The reroute processor's sophisticated architecture enables organizations to design efficient and scalable routing strategies with ease. By automating complex routing decisions and providing flexible configuration options, it significantly reduces the operational burden of managing large-scale data flows while ensuring optimal data delivery to target systems.

Extensive Processor Support

Our pipeline engine adopts the widely recognized Elastic Ingest Pipeline format, allowing IT and Security Engineers to create and manage pipelines effortlessly. This adoption of a familiar standard significantly reduces the learning curve while providing powerful data processing capabilities through a comprehensive set of built-in processors.

The pipeline architecture is designed with flexibility and ease of use in mind, offering both low-code and no-code options for pipeline configuration.

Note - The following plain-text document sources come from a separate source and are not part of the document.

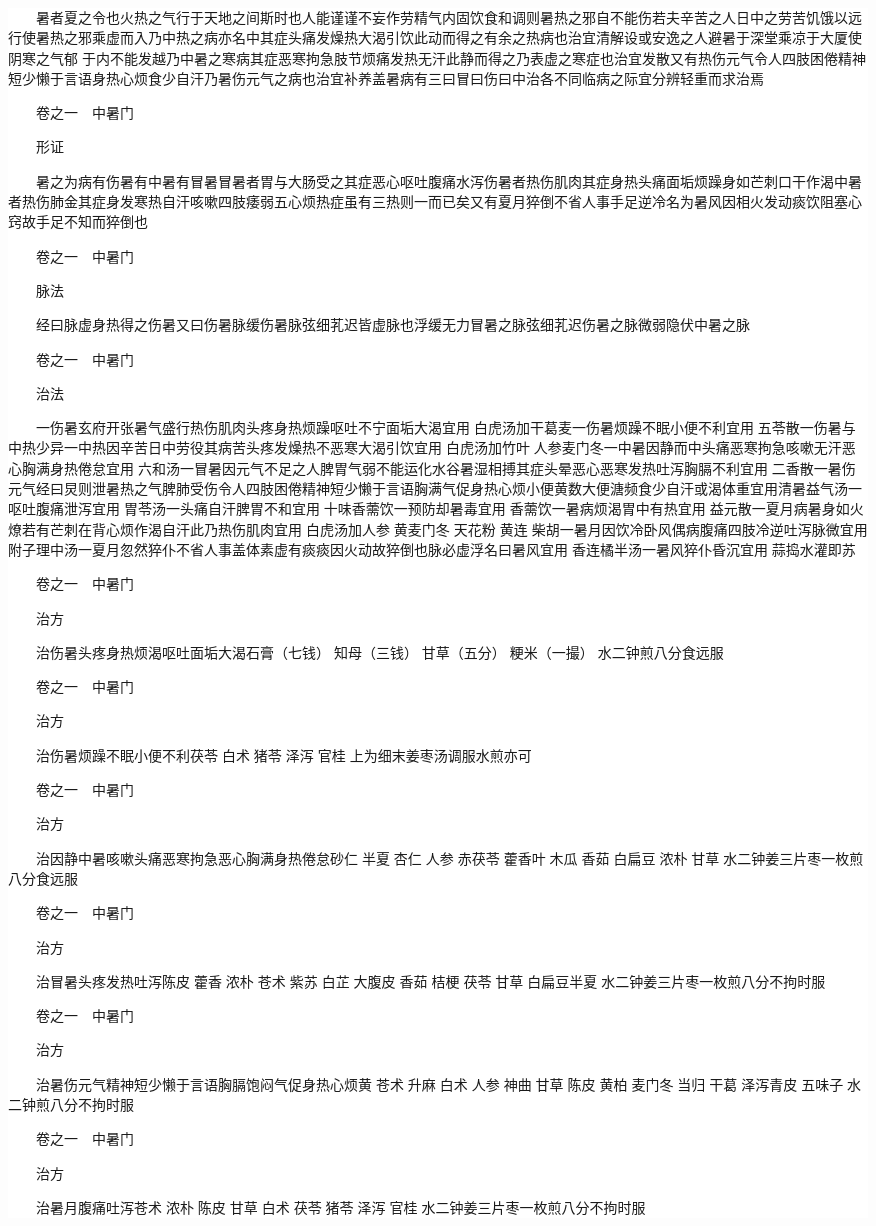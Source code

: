 
　　暑者夏之令也火热之气行于天地之间斯时也人能谨谨不妄作劳精气内固饮食和调则暑热之邪自不能伤若夫辛苦之人日中之劳苦饥饿以远行使暑热之邪乘虚而入乃中热之病亦名中其症头痛发燥热大渴引饮此动而得之有余之热病也治宜清解设或安逸之人避暑于深堂乘凉于大厦使阴寒之气郁 于内不能发越乃中暑之寒病其症恶寒拘急肢节烦痛发热无汗此静而得之乃表虚之寒症也治宜发散又有热伤元气令人四肢困倦精神短少懒于言语身热心烦食少自汗乃暑伤元气之病也治宜补养盖暑病有三曰冒曰伤曰中治各不同临病之际宜分辨轻重而求治焉

　　卷之一　中暑门

　　形证

　　暑之为病有伤暑有中暑有冒暑冒暑者胃与大肠受之其症恶心呕吐腹痛水泻伤暑者热伤肌肉其症身热头痛面垢烦躁身如芒刺口干作渴中暑者热伤肺金其症身发寒热自汗咳嗽四肢痿弱五心烦热症虽有三热则一而已矣又有夏月猝倒不省人事手足逆冷名为暑风因相火发动痰饮阻塞心窍故手足不知而猝倒也

　　卷之一　中暑门

　　脉法

　　经曰脉虚身热得之伤暑又曰伤暑脉缓伤暑脉弦细芤迟皆虚脉也浮缓无力冒暑之脉弦细芤迟伤暑之脉微弱隐伏中暑之脉

　　卷之一　中暑门

　　治法

　　一伤暑玄府开张暑气盛行热伤肌肉头疼身热烦躁呕吐不宁面垢大渴宜用 白虎汤加干葛麦一伤暑烦躁不眠小便不利宜用 五苓散一伤暑与中热少异一中热因辛苦日中劳役其病苦头疼发燥热不恶寒大渴引饮宜用 白虎汤加竹叶 人参麦门冬一中暑因静而中头痛恶寒拘急咳嗽无汗恶心胸满身热倦怠宜用 六和汤一冒暑因元气不足之人脾胃气弱不能运化水谷暑湿相搏其症头晕恶心恶寒发热吐泻胸膈不利宜用 二香散一暑伤元气经曰炅则泄暑热之气脾肺受伤令人四肢困倦精神短少懒于言语胸满气促身热心烦小便黄数大便溏频食少自汗或渴体重宜用清暑益气汤一呕吐腹痛泄泻宜用 胃苓汤一头痛自汗脾胃不和宜用 十味香薷饮一预防却暑毒宜用 香薷饮一暑病烦渴胃中有热宜用 益元散一夏月病暑身如火燎若有芒刺在背心烦作渴自汗此乃热伤肌肉宜用 白虎汤加人参 黄麦门冬 天花粉 黄连 柴胡一暑月因饮冷卧风偶病腹痛四肢冷逆吐泻脉微宜用 附子理中汤一夏月忽然猝仆不省人事盖体素虚有痰痰因火动故猝倒也脉必虚浮名曰暑风宜用 香连橘半汤一暑风猝仆昏沉宜用 蒜捣水灌即苏

　　卷之一　中暑门

　　治方

　　治伤暑头疼身热烦渴呕吐面垢大渴石膏（七钱） 知母（三钱） 甘草（五分） 粳米（一撮） 水二钟煎八分食远服

　　卷之一　中暑门

　　治方

　　治伤暑烦躁不眠小便不利茯苓 白术 猪苓 泽泻 官桂 上为细末姜枣汤调服水煎亦可

　　卷之一　中暑门

　　治方

　　治因静中暑咳嗽头痛恶寒拘急恶心胸满身热倦怠砂仁 半夏 杏仁 人参 赤茯苓 藿香叶 木瓜 香茹 白扁豆 浓朴 甘草 水二钟姜三片枣一枚煎八分食远服

　　卷之一　中暑门

　　治方

　　治冒暑头疼发热吐泻陈皮 藿香 浓朴 苍术 紫苏 白芷 大腹皮 香茹 桔梗 茯苓 甘草 白扁豆半夏 水二钟姜三片枣一枚煎八分不拘时服

　　卷之一　中暑门

　　治方

　　治暑伤元气精神短少懒于言语胸膈饱闷气促身热心烦黄 苍术 升麻 白术 人参 神曲 甘草 陈皮 黄柏 麦门冬 当归 干葛 泽泻青皮 五味子 水二钟煎八分不拘时服

　　卷之一　中暑门

　　治方

　　治暑月腹痛吐泻苍术 浓朴 陈皮 甘草 白术 茯苓 猪苓 泽泻 官桂 水二钟姜三片枣一枚煎八分不拘时服
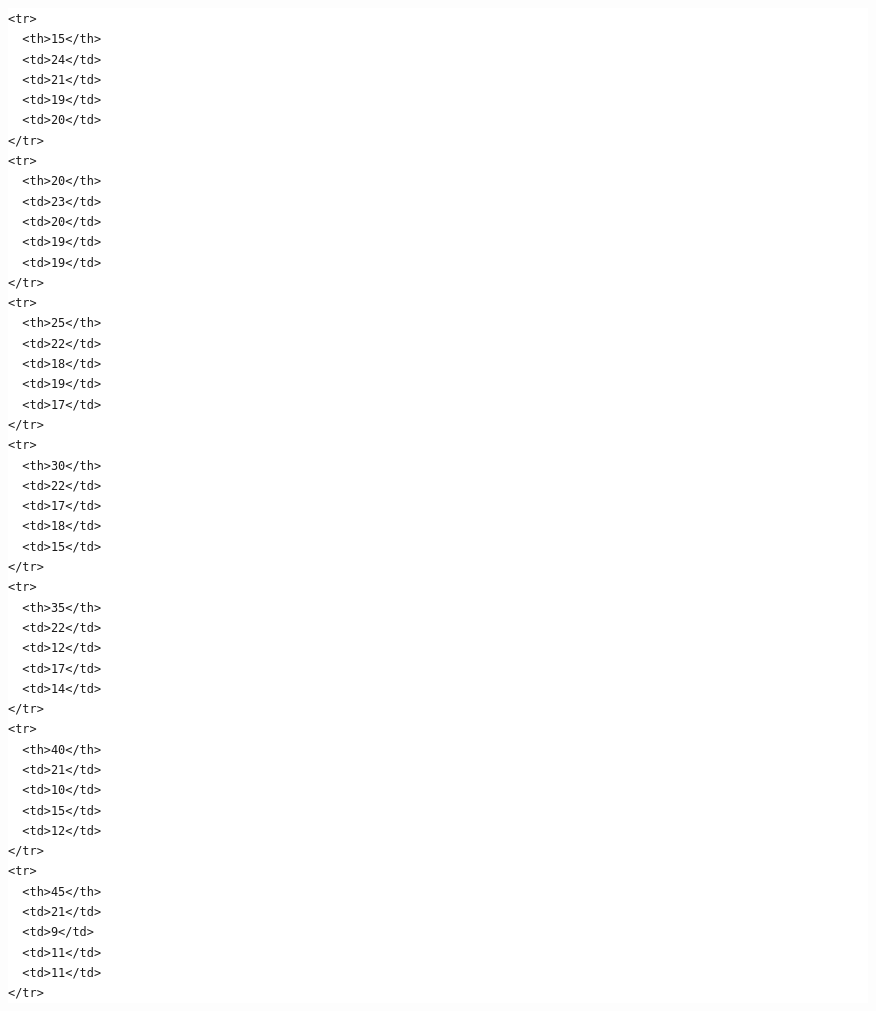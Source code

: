     <tr>
      <th>15</th>
      <td>24</td>
      <td>21</td>
      <td>19</td>
      <td>20</td>
    </tr>
    <tr>
      <th>20</th>
      <td>23</td>
      <td>20</td>
      <td>19</td>
      <td>19</td>
    </tr>
    <tr>
      <th>25</th>
      <td>22</td>
      <td>18</td>
      <td>19</td>
      <td>17</td>
    </tr>
    <tr>
      <th>30</th>
      <td>22</td>
      <td>17</td>
      <td>18</td>
      <td>15</td>
    </tr>
    <tr>
      <th>35</th>
      <td>22</td>
      <td>12</td>
      <td>17</td>
      <td>14</td>
    </tr>
    <tr>
      <th>40</th>
      <td>21</td>
      <td>10</td>
      <td>15</td>
      <td>12</td>
    </tr>
    <tr>
      <th>45</th>
      <td>21</td>
      <td>9</td>
      <td>11</td>
      <td>11</td>
    </tr>
  </tbody>
</table>
</div>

This approach makes it accessible to team members with varying levels of technical expertise while maintaining the power and flexibility needed for complex data processing scenarios.

With 65+ processors, DataStream has the most comprehensive support in the industry for low-code/no-code management enabling tasks like parsing, filtering, enrichment, routing, and more. Engineers with Elastic experience can leverage this robust and flexible pipeline engine, reducing onboarding time and enhancing operational efficiency.

Key capabilities include:

  • Data Parsing - structured log parsing, JSON/XML processing, CSV handling, regular expressions for extraction, custom format support
  • Filtering Operations - content-based filtering, metadata filtering, conditional processing, pattern matching, threshold-based filtering
  • Data Enrichment - metadata addition, field transformation, lookup table integration, geolocation enrichment, threat intelligence correlation
  • Advanced Processing - data aggregation, statistical analysis, machine learning integration, complex event processing, custom script execution

The extensive processor library enables organizations to implement sophisticated data processing workflows without extensive coding or development effort. Each processor is designed with both performance and usability in mind, providing powerful capabilities while maintaining ease of configuration and management.

Microsoft Sentinel Integration

The pipeline engine was specifically crafted to integrate seamlessly with Microsoft Sentinel, providing a sophisticated integration layer that understands and optimizes data flow into Sentinel's Advanced Security Information Model (ASIM) structure. This native integration eliminates the complexity typically associated with Sentinel data ingestion and normalization.

Our integration approach focuses on intelligent context inference, automatically analyzing incoming log messages to determine their security context and relevance. This automated classification ensures that data is properly categorized and routed to the appropriate ASIM tables without manual intervention.

By inferring context from log messages, our solution automatically ingests data into the appropriate ASIM tables, drastically reducing the manual effort and accelerating integration. This intelligent mapping ensures that security events are properly normalized and enriched before reaching Sentinel's analytics engine.

Key features include:

  • Intelligent Context Inference - automatic event classification, smart field mapping, metadata enrichment, relationship detection, pattern recognition
  • ASIM-Optimized Processing - native ASIM table mapping, schema validation, field normalization, data type conversion, relationship preservation
  • Cost Reduction - smart data filtering, deduplication, agregation options, volume optimization, ingestion rate control
  • Performance Enhancement - parallel processing, batch optimization, connection pooling, buffer management, rate limiting

With contextual filters, users can easily optimize data ingestion to ensure only relevant information is sent to Sentinel, saving time and reducing costs by increasing efficiency. The system's intelligent filtering capabilities help organizations maintain high-quality security data while minimizing storage and processing overhead in their Sentinel deployment.